浪速割烹の“動く”料理

【動画レシピ付き】小芋を色白に煮上げる「白煮」のコツとは?

小芋は、里芋の中でも、親芋の周りに付く小さな芋のこと。料理屋では、醤油色を付けた「にっころがし」よりも、薄味で色白に煮上げる「白煮(はくに)」が好まれます。「『浪速割烹 㐂川(きがわ)』で煮方をしていた時は、毎日のように小芋を炊いてました」と話す、北新地の割烹『さか本』の元大将・坂本靖彦さん。今回は「小芋の白煮」の極意を動画で配信。大阪が原産の石川小芋(石川早生)を使って、色白に炊き上げるコツを教えていただきました。

文:中本由美子 / 撮影:福本 旭

目次

料理屋が好む小芋とは?

里芋は真ん中に親芋ができ、その周りに小さな芋ができます。これを「小芋」または「子芋」と言います。料理屋では早作りの早生(わせ)を好んで使いますね。

その代表格といえば、石川早生。今は石川小芋という名でも通っていますね。原産は大阪の南河内(みなみかわち)群石川村(現・河南町)。今では九州南部を中心に全国で作られていますが、元は「なにわの伝統野菜」なんですよ。

淡口醤油を煮上がりに

素朴な里芋と違って、小芋は白くて、味わいに品があるでしょう。その繊細な風味と色を損なわないように、薄味で炊くことが大切です。

素材の白さを生かして煮ることを「白煮」と言いますね。小芋は醤油の色を付けて煮転がすよりも、白煮にした方が料理屋向きだと思います。

色白に煮上げるためには、醤油の色を付けないことが大事。だしと塩・みりんだけで炊き始め、煮上がりに淡口醤油を少し加えるのが私の炊き方です。

醤油に頼らず、深い味を付けるためには、だしの味をしっかりめにするといいので、煮汁をひと煮立ちさせたら追いガツオをしています。
煮上げたら、そのまま数時間置いて、味を含ませておいてください。

きれいに煮上げるコツは?

小芋は、まず米の研ぎ汁で下茹でします。米ぬかに含まれる成分のおかげか、ぬめりが取れて、すっきりした味になるんですね。

下茹では竹串がすっと通るまで、が目安ですが、この時、竹串は底から刺すこと。盛り付ける時に上にする面に穴が開いてしまっては台無しです。あまり深く串を刺すとヒビが入るので、気を付けてくださいね。

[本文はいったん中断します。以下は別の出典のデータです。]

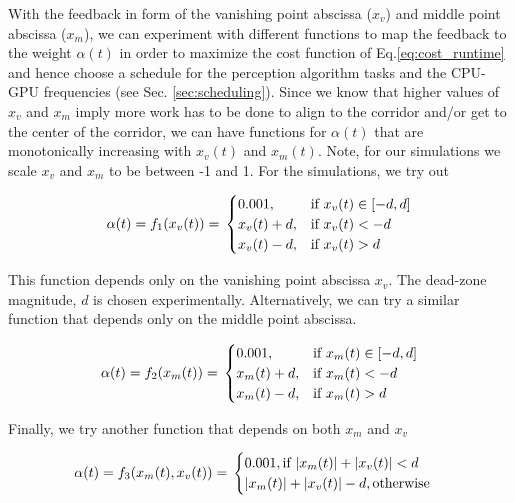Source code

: With the feedback in form of the vanishing point abscissa ($x_v$) and middle point abscissa ($x_m$), we can experiment with different functions to map the feedback to the weight $\alpha(t)$ in order to maximize the cost function of Eq.\ref{eq:cost_runtime} and hence choose a schedule for the perception algorithm tasks and the CPU-GPU frequencies (see Sec. \ref{sec:scheduling}). 
Since we know that higher values of $x_v$ and $x_m$ imply more work has to be done to align to the corridor and/or get to the center of the corridor, we can have functions for $\alpha(t)$ that are monotonically increasing with $x_v(t)$ and $x_m(t)$. Note, for our simulations we scale $x_v$ and $x_m$ to be between -1 and 1. For the simulations, we try out

{\footnotesize{
\begin{equation}
\alpha(t) = f_1(x_v(t)) = \\
\begin{cases}
0.001,&\text{if }x_v(t)\in[-d,d]\\
x_v(t)+d,&\text{if }x_v(t)<-d\\
x_v(t)-d,&\text{if }x_v(t)>d
\end{cases}
\label{eq:f1}
\end{equation}
}}


This function depends only on the vanishing point abscissa $x_v$. The dead-zone magnitude, $d$ is chosen experimentally. Alternatively, we can try a similar function that depends only on the middle point abscissa.

\footnotesize{
\begin{equation}
\alpha(t) = f_2(x_m(t)) = \\
\begin{cases}
0.001,&\text{if }x_m(t)\in[-d,d]\\
x_m(t)+d,&\text{if }x_m(t)<-d\\
x_m(t)-d,&\text{if }x_m(t)>d
\end{cases}
\label{eq:f2}
\end{equation}
}

Finally, we try another function that depends on both $x_m$ and $x_v$

\footnotesize{
\begin{equation}
\alpha(t) = f_3(x_m(t),x_v(t)) = \\
\begin{cases}
0.001,\text{if }|x_m(t)|+|x_v(t)|<d\\
|x_m(t)|+|x_v(t)|-d,\text{otherwise}\\
\end{cases}
\label{eq:f2}
\end{equation}
}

あとは合わせだしでコトコトと約45分、とろ火で煮ていきます。煮汁はかぶるくらいの状態を保つのがベストですが、鍋のサイズが合わずに煮汁から小芋が出てしまう場合は、紙蓋をするといいですね。木製の落とし蓋をすると型崩れしますから、必ず紙を使ってください。
きれいに煮上げるためには、こうした些細なところに気を配ることが大事なんですよ。

「小芋の白煮」はアレンジ自在

早生種は本来7~10月頃が旬ですが、小芋は年中出回っています。夏から秋は衣(きぬ)かつぎにもしますが、うちでは通年、白煮にして作り置いていました。

片栗粉を付けて唐揚げにすると美味しいですよね。柚子皮入りのおろしをのせ、揚げだしとしてよくお出ししました。「小芋海老あんかけ」など、あんかけ仕立ても人気でしたよ。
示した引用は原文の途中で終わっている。